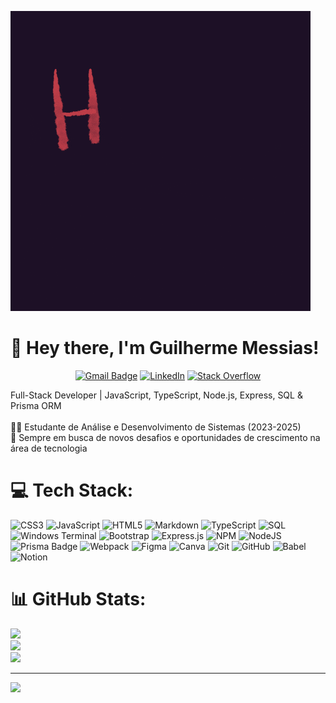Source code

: ![Gif Hello](/public/giphy.gif)

# 👋 Hey there, I'm Guilherme Messias!

<div align='center'>

[![Gmail Badge](https://img.shields.io/badge/Gmail-EA4335?logo=gmail&logoColor=fff&style=flat)](mailto:messiasguilherme700@gmail.com?subject=Ol%C3%A1+Guilherme+Messias)
[![LinkedIn](https://img.shields.io/badge/LinkedIn-%230077B5.svg?logo=linkedin&logoColor=white)](https://linkedin.com/in/guilhermemessiasdev)
[![Stack Overflow](https://img.shields.io/badge/-Stackoverflow-FE7A16?logo=stack-overflow&logoColor=white)](https://stackoverflow.com/users/338693)

</div>

Full-Stack Developer | JavaScript, TypeScript, Node.js, Express, SQL & Prisma ORM <br><br>👨‍💻 Estudante de Análise e Desenvolvimento de Sistemas (2023-2025)<br>🚀 Sempre em busca de novos desafios e oportunidades de crescimento na área de tecnologia

# 💻 Tech Stack:

![CSS3](https://img.shields.io/badge/css3-%231572B6.svg?style=for-the-badge&logo=css3&logoColor=white) ![JavaScript](https://img.shields.io/badge/javascript-%23323330.svg?style=for-the-badge&logo=javascript&logoColor=%23F7DF1E) ![HTML5](https://img.shields.io/badge/html5-%23E34F26.svg?style=for-the-badge&logo=html5&logoColor=white) ![Markdown](https://img.shields.io/badge/markdown-%23000000.svg?style=for-the-badge&logo=markdown&logoColor=white) ![TypeScript](https://img.shields.io/badge/typescript-%23007ACC.svg?style=for-the-badge&logo=typescript&logoColor=white) ![SQL](https://img.shields.io/badge/postgres-%23316192.svg?style=for-the-badge&logo=postgresql&logoColor=white)![Windows Terminal](https://img.shields.io/badge/Windows%20Terminal-%234D4D4D.svg?style=for-the-badge&logo=windows-terminal&logoColor=white) ![Bootstrap](https://img.shields.io/badge/bootstrap-%238511FA.svg?style=for-the-badge&logo=bootstrap&logoColor=white) ![Express.js](https://img.shields.io/badge/express.js-%23404d59.svg?style=for-the-badge&logo=express&logoColor=%2361DAFB) ![NPM](https://img.shields.io/badge/NPM-%23CB3837.svg?style=for-the-badge&logo=npm&logoColor=white) ![NodeJS](https://img.shields.io/badge/node.js-6DA55F?style=for-the-badge&logo=node.js&logoColor=white) ![Prisma Badge](https://img.shields.io/badge/Prisma-2D3748?logo=prisma&logoColor=fff&style=for-the-badge) ![Webpack](https://img.shields.io/badge/webpack-%238DD6F9.svg?style=for-the-badge&logo=webpack&logoColor=black) ![Figma](https://img.shields.io/badge/figma-%23F24E1E.svg?style=for-the-badge&logo=figma&logoColor=white) ![Canva](https://img.shields.io/badge/Canva-%2300C4CC.svg?style=for-the-badge&logo=Canva&logoColor=white) ![Git](https://img.shields.io/badge/git-%23F05033.svg?style=for-the-badge&logo=git&logoColor=white) ![GitHub](https://img.shields.io/badge/github-%23121011.svg?style=for-the-badge&logo=github&logoColor=white) ![Babel](https://img.shields.io/badge/Babel-F9DC3e?style=for-the-badge&logo=babel&logoColor=black) ![Notion](https://img.shields.io/badge/Notion-%23000000.svg?style=for-the-badge&logo=notion&logoColor=white)

# 📊 GitHub Stats:

![](https://github-readme-stats.vercel.app/api?username=guilherme-messias&theme=dark&hide_border=false&include_all_commits=false&count_private=false)<br/>
![](https://github-readme-streak-stats.herokuapp.com/?user=guilherme-messias&theme=dark&hide_border=false)<br/>
![](https://github-readme-stats.vercel.app/api/top-langs/?username=guilherme-messias&theme=dark&hide_border=false&include_all_commits=false&count_private=false&layout=compact)

---

[![](https://visitcount.itsvg.in/api?id=guilherme-messias&icon=0&color=0)](https://visitcount.itsvg.in)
■ ■ ■ ■
TASK DESCRIPTION: Each entry is to be written out again word for word, and any pictures are to be omitted.

TASK OUTPUT:
Source code

: ![Gif Hello](/public/giphy.gif)

# 👋 Hey there, I'm Guilherme Messias!

<div align='center'>

[![Gmail Badge](https://img.shields.io/badge/Gmail-EA4335?logo=gmail&logoColor=fff&style=flat)](mailto:messiasguilherme700@gmail.com?subject=Ol%C3%A1+Guilherme+Messias)
[![LinkedIn](https://img.shields.io/badge/LinkedIn-%230077B5.svg?logo=linkedin&logoColor=white)](https://linkedin.com/in/guilhermemessiasdev)
[![Stack Overflow](https://img.shields.io/badge/-Stackoverflow-FE7A16?logo=stack-overflow&logoColor=white)](https://stackoverflow.com/users/338693)

</div>

Full-Stack Developer | JavaScript, TypeScript, Node.js, Express, SQL & Prisma ORM <br><br>👨‍💻 Estudante de Análise e Desenvolvimento de Sistemas (2023-2025)<br>🚀 Sempre em busca de novos desafios e oportunidades de crescimento na área de tecnologia

# 💻 Tech Stack:

![CSS3](https://img.shields.io/badge/css3-%231572B6.svg?style=for-the-badge&logo=css3&logoColor=white) ![JavaScript](https://img.shields.io/badge/javascript-%23323330.svg?style=for-the-badge&logo=javascript&logoColor=%23F7DF1E) ![HTML5](https://img.shields.io/badge/html5-%23E34F26.svg?style=for-the-badge&logo=html5&logoColor=white) ![Markdown](https://img.shields.io/badge/markdown-%23000000.svg?style=for-the-badge&logo=markdown&logoColor=white) ![TypeScript](https://img.shields.io/badge/typescript-%23007ACC.svg?style=for-the-badge&logo=typescript&logoColor=white) ![SQL](https://img.shields.io/badge/postgres-%23316192.svg?style=for-the-badge&logo=postgresql&logoColor=white)![Windows Terminal](https://img.shields.io/badge/Windows%20Terminal-%234D4D4D.svg?style=for-the-badge&logo=windows-terminal&logoColor=white) ![Bootstrap](https://img.shields.io/badge/bootstrap-%238511FA.svg?style=for-the-badge&logo=bootstrap&logoColor=white) ![Express.js](https://img.shields.io/badge/express.js-%23404d59.svg?style=for-the-badge&logo=express&logoColor=%2361DAFB) ![NPM](https://img.shields.io/badge/NPM-%23CB3837.svg?style=for-the-badge&logo=npm&logoColor=white) ![NodeJS](https://img.shields.io/badge/node.js-6DA55F?style=for-the-badge&logo=node.js&logoColor=white) ![Prisma Badge](https://img.shields.io/badge/Prisma-2D3748?logo=prisma&logoColor=fff&style=for-the-badge) ![Webpack](https://img.shields.io/badge/webpack-%238DD6F9.svg?style=for-the-badge&logo=webpack&logoColor=black) ![Figma](https://img.shields.io/badge/figma-%23F24E1E.svg?style=for-the-badge&logo=figma&logoColor=white) ![Canva](https://img.shields.io/badge/Canva-%2300C4CC.svg?style=for-the-badge&logo=Canva&logoColor=white) ![Git](https://img.shields.io/badge/git-%23F05033.svg?style=for-the-badge&logo=git&logoColor=white) ![GitHub](https://img.shields.io/badge/github-%23121011.svg?style=for-the-badge&logo=github&logoColor=white) ![Babel](https://img.shields.io/badge/Babel-F9DC3e?style=for-the-badge&logo=babel&logoColor=black) ![Notion](https://img.shields.io/badge/Notion-%23000000.svg?style=for-the-badge&logo=notion&logoColor=white)

# 📊 GitHub Stats:

![](https://github-readme-stats.vercel.app/api?username=guilherme-messias&theme=dark&hide_border=false&include_all_commits=false&count_private=false)<br/>
![](https://github-readme-streak-stats.herokuapp.com/?user=guilherme-messias&theme=dark&hide_border=false)<br/>
![](https://github-readme-stats.vercel.app/api/top-langs/?username=guilherme-messias&theme=dark&hide_border=false&include_all_commits=false&count_private=false&layout=compact)

---

[![](https://visitcount.itsvg.in/api?id=guilherme-messias&icon=0&color=0)](https://visitcount.itsvg.in)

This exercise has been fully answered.